Diversifying away from this dependence is very difficult and requires a long adjustment process. It cannot be done in one or two electoral terms (5-10 years) and requires at least 25 years to achieve meaningful change. China’s development path is an example of what is required and of the timeframe. The more relevant example is Singapore. Many will argue that cultural differences prevent us from following those examples. Even if cultures differ, making a country more self-reliant and financially sustainable requires national-level change.
The key issue is that no government, however well-intentioned, has the resources to provide everyone with a good standard of living or a proverbial soft landing. Government expenditure is weighted to redistribution. Subsidies and transfers currently account for more than 50 per cent of government expenditure. This cannot continue indefinitely.
Government revenue comes from taxation, whether of income or of assets. If national income falls, then every citizen is affected. GORTT has been continuously running deficits. Deficits mean borrowed money, a rising national debt that is unsustainable, and ultimately IMF-funded programmes. Deficits mean spending more than you earn and running down your savings, either by withdrawals from the Heritage and Stabilisation Fund or by depleting your foreign reserves. There is no quick fix.
National gas production has been falling, and whilst new fields have been coming on stream, these are filling the gaps left by declining production in other fields. The 2026 Budget Speech in October 2025 projected that natural gas production would increase to 3.2 billion cubic feet per day. When last checked on July 15, the Ministry of Energy had published no 2026 natural gas production data. The closure of the Methanex and Nutrien plants and the short-term contract awarded to Proman would indicate that nothing has changed and may have got worse.

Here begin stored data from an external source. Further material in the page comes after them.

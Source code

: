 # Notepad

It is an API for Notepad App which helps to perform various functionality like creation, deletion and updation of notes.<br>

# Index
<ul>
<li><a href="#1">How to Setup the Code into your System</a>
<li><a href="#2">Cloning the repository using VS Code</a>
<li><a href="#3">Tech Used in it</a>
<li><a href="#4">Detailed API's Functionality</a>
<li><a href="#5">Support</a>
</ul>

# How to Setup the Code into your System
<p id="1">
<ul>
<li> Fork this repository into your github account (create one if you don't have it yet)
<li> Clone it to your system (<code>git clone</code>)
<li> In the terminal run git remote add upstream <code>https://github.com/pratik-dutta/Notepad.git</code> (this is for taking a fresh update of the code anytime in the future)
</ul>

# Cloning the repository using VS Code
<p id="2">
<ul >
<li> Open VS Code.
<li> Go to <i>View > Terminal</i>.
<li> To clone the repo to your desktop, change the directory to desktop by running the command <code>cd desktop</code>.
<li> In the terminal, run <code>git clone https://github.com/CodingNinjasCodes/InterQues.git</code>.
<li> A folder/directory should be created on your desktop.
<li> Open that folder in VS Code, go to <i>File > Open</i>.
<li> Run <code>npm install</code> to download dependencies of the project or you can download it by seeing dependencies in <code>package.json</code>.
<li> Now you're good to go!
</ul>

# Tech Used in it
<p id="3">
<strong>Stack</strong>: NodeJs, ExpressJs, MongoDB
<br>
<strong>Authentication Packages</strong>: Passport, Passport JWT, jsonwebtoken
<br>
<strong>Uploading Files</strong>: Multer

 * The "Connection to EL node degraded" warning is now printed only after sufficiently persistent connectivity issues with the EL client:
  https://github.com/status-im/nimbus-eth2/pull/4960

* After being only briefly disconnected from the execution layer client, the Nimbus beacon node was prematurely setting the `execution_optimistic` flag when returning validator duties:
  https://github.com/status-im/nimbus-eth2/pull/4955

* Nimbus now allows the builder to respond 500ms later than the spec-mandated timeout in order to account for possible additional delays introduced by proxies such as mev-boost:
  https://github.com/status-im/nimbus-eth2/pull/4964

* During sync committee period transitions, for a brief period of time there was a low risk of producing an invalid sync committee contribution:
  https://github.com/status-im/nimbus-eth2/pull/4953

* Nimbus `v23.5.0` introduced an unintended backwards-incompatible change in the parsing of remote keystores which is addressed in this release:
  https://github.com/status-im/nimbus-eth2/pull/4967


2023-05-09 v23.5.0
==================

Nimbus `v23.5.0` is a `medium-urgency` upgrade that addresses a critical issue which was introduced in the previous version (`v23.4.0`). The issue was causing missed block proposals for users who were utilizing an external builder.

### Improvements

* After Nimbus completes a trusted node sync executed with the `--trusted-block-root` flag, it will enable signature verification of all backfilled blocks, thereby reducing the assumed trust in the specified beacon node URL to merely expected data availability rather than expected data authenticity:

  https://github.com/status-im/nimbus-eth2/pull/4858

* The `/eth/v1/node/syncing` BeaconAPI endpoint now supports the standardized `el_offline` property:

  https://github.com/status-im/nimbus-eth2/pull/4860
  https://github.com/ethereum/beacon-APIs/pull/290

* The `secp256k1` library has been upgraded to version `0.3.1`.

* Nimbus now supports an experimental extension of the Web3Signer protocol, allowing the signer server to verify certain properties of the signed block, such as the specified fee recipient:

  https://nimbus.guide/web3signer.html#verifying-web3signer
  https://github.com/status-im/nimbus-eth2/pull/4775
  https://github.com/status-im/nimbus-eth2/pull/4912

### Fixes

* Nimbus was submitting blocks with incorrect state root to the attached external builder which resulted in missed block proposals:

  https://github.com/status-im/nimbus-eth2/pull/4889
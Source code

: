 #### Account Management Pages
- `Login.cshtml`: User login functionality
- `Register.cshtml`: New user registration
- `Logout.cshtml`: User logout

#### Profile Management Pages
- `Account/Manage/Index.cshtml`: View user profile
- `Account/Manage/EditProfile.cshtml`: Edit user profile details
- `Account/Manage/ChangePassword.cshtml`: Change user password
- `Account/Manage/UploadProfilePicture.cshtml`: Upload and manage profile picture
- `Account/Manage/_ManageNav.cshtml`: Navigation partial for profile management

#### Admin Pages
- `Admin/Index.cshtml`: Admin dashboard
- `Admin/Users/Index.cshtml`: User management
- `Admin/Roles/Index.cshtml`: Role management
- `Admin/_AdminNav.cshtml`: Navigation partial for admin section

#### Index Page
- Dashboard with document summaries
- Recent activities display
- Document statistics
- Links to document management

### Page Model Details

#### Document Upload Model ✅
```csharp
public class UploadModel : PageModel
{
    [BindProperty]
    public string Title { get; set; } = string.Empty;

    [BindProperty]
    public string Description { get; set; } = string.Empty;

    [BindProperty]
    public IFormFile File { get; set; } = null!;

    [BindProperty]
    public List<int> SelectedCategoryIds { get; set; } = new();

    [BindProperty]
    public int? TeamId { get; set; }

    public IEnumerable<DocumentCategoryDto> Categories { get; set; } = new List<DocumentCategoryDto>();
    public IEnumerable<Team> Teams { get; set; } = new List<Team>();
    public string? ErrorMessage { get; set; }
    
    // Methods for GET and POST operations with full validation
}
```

T&T, through NGC, only owns 10 per cent of Atlantic LNG (ALNG). For the avoidance of all doubt, bpTT and Shell, as majority owners, are committed to maintaining ALNG’s production. Their priority is keeping ALNG supplied with gas, with the residue to NGC to service other sectors. The only material change on the horizon is Manatee Field. This is projected to deliver a peak output of approximately 604 million standard cubic feet per day to supply the domestic market and backfill the Atlantic LNG facility when it comes on stream in 2027 (second quarter?).
As a result, the current Government, like its predecessor, has made withdrawals from the HSF, delayed VAT refunds and payments to creditors, including the backpay due to the public sector unions and is waiting for a rebound in natural gas production. That depends on multinational exploration and access to Venezuela’s gas fields.
Mariano Browne is the chief executive officer of the UWI Arthur Lok Jack Global School of Business.